**Task to carry out**: Could you copy every line of the data that contains the word "host"?

**Material shown**:
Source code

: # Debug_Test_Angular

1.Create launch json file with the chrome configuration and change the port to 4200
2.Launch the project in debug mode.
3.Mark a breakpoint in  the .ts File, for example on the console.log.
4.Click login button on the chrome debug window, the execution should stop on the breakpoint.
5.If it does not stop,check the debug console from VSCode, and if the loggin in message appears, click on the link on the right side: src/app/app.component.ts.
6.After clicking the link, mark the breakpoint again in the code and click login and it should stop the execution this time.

--

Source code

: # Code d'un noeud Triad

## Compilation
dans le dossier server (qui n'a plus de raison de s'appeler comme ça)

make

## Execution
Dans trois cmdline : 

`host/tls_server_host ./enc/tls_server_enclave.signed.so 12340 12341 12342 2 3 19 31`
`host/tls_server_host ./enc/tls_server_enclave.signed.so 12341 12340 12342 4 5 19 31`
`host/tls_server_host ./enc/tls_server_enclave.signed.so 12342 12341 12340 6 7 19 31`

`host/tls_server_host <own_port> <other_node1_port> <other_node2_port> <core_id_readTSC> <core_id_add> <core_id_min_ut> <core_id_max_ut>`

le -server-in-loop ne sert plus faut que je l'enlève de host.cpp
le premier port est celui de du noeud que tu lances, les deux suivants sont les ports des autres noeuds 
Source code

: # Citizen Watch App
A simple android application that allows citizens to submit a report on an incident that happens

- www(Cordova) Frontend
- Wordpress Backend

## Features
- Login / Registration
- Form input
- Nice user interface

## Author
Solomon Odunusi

==

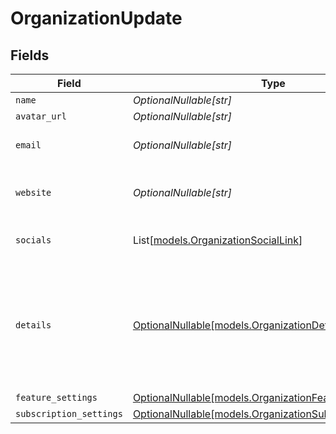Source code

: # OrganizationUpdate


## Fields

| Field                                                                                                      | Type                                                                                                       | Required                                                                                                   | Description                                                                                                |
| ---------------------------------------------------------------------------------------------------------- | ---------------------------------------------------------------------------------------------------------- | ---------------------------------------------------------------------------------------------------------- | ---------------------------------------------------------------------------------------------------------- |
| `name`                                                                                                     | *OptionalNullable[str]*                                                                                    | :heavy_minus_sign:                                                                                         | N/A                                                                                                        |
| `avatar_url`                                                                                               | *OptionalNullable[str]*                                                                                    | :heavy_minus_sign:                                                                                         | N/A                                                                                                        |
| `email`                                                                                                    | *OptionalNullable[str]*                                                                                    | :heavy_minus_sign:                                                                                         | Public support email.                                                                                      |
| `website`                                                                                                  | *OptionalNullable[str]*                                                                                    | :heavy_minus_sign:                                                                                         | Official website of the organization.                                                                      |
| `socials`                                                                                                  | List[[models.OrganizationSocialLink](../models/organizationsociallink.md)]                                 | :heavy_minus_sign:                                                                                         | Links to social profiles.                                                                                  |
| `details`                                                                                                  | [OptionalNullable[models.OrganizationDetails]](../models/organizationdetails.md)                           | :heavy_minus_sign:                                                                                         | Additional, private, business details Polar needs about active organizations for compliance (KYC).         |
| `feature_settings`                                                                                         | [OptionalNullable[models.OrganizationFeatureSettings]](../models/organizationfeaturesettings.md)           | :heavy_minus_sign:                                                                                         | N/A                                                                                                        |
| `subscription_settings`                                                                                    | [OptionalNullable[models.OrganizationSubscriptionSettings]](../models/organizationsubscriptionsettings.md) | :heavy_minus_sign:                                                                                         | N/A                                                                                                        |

**Task result**:
`host/tls_server_host ./enc/tls_server_enclave.signed.so 12340 12341 12342 2 3 19 31`
`host/tls_server_host ./enc/tls_server_enclave.signed.so 12341 12340 12342 4 5 19 31`
`host/tls_server_host ./enc/tls_server_enclave.signed.so 12342 12341 12340 6 7 19 31`
`host/tls_server_host <own_port> <other_node1_port> <other_node2_port> <core_id_readTSC> <core_id_add> <core_id_min_ut> <core_id_max_ut>`
le -server-in-loop ne sert plus faut que je l'enlève de host.cpp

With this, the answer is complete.